*Directions:*
Of the entries below, return exactly those lines that fall between the one containing "purchasing cost \(5400\), and" and the one containing "A single replenishment", the two end lines included.

[[ Given data open ]]

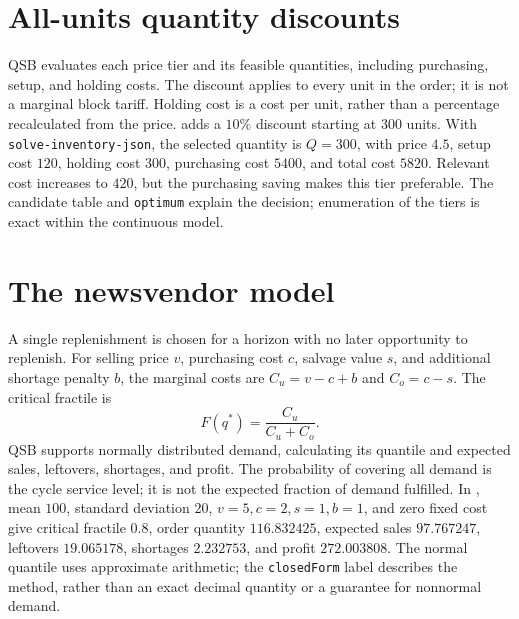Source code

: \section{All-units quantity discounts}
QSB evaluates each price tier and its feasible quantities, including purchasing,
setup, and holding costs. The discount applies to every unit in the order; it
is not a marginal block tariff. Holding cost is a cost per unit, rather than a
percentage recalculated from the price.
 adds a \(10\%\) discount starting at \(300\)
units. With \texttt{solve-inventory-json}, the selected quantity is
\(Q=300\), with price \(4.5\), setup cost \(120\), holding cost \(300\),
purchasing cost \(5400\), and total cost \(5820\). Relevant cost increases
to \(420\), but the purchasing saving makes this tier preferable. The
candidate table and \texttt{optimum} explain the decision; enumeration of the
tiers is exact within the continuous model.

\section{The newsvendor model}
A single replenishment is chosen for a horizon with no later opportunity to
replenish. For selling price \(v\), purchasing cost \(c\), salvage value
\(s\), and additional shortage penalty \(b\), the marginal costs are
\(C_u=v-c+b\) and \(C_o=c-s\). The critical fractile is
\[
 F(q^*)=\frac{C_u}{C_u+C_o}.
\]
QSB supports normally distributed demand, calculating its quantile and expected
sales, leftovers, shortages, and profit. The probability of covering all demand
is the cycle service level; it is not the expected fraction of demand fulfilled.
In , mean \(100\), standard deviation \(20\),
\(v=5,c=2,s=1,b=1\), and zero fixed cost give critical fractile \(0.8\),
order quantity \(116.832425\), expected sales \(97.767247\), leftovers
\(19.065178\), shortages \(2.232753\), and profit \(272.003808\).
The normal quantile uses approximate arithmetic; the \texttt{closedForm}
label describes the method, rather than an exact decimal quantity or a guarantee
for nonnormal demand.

[[ Given data closed ]]
[[ Given data open ]]

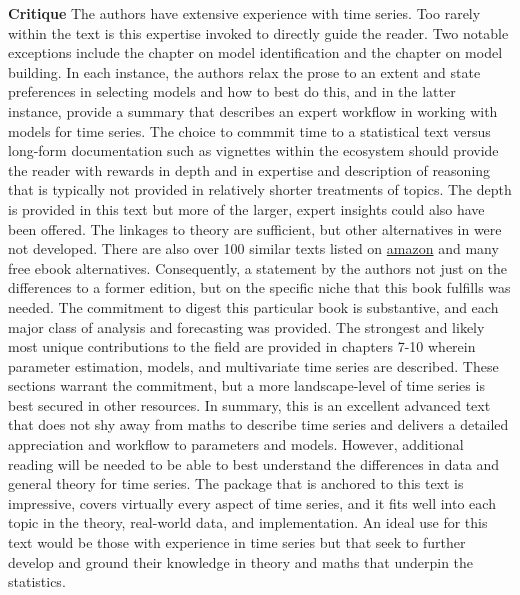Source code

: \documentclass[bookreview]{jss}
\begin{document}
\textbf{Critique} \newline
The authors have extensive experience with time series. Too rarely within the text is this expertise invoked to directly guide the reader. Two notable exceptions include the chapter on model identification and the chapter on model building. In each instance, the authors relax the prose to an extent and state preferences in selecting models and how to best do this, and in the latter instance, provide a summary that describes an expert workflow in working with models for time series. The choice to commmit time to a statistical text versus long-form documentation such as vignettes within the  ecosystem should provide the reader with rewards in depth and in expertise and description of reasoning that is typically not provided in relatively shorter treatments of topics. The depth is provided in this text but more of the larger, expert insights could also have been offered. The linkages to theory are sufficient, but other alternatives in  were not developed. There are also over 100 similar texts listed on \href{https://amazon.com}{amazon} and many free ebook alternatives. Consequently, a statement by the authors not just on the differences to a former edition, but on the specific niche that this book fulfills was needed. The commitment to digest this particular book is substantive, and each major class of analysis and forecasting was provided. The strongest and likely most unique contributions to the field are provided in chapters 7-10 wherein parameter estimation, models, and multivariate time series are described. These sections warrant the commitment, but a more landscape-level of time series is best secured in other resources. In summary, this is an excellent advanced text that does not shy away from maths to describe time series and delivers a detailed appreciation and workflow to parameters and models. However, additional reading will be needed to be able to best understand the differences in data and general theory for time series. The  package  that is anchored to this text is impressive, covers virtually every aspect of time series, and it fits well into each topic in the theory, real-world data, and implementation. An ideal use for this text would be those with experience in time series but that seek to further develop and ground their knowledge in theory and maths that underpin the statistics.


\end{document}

[[ Given data closed ]]
[[ Given data open ]]

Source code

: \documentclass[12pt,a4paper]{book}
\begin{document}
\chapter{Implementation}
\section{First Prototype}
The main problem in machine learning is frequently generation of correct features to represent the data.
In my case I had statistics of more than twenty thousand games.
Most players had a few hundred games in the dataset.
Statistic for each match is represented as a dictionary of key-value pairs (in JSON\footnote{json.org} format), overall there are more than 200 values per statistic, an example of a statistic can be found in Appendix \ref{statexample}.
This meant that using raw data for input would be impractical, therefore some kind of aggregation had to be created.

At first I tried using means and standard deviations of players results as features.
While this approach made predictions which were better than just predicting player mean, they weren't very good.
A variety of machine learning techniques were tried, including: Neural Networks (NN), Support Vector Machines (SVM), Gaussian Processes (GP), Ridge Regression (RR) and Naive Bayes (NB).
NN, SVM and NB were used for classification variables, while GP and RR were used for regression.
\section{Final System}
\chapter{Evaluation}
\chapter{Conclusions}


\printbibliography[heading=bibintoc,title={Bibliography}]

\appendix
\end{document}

[[ Given data closed ]]

*Answer space:*
purchasing cost \(5400\), and total cost \(5820\). Relevant cost increases
to \(420\), but the purchasing saving makes this tier preferable. The
candidate table and \texttt{optimum} explain the decision; enumeration of the
tiers is exact within the continuous model.

\section{The newsvendor model}
A single replenishment is chosen for a horizon with no later opportunity to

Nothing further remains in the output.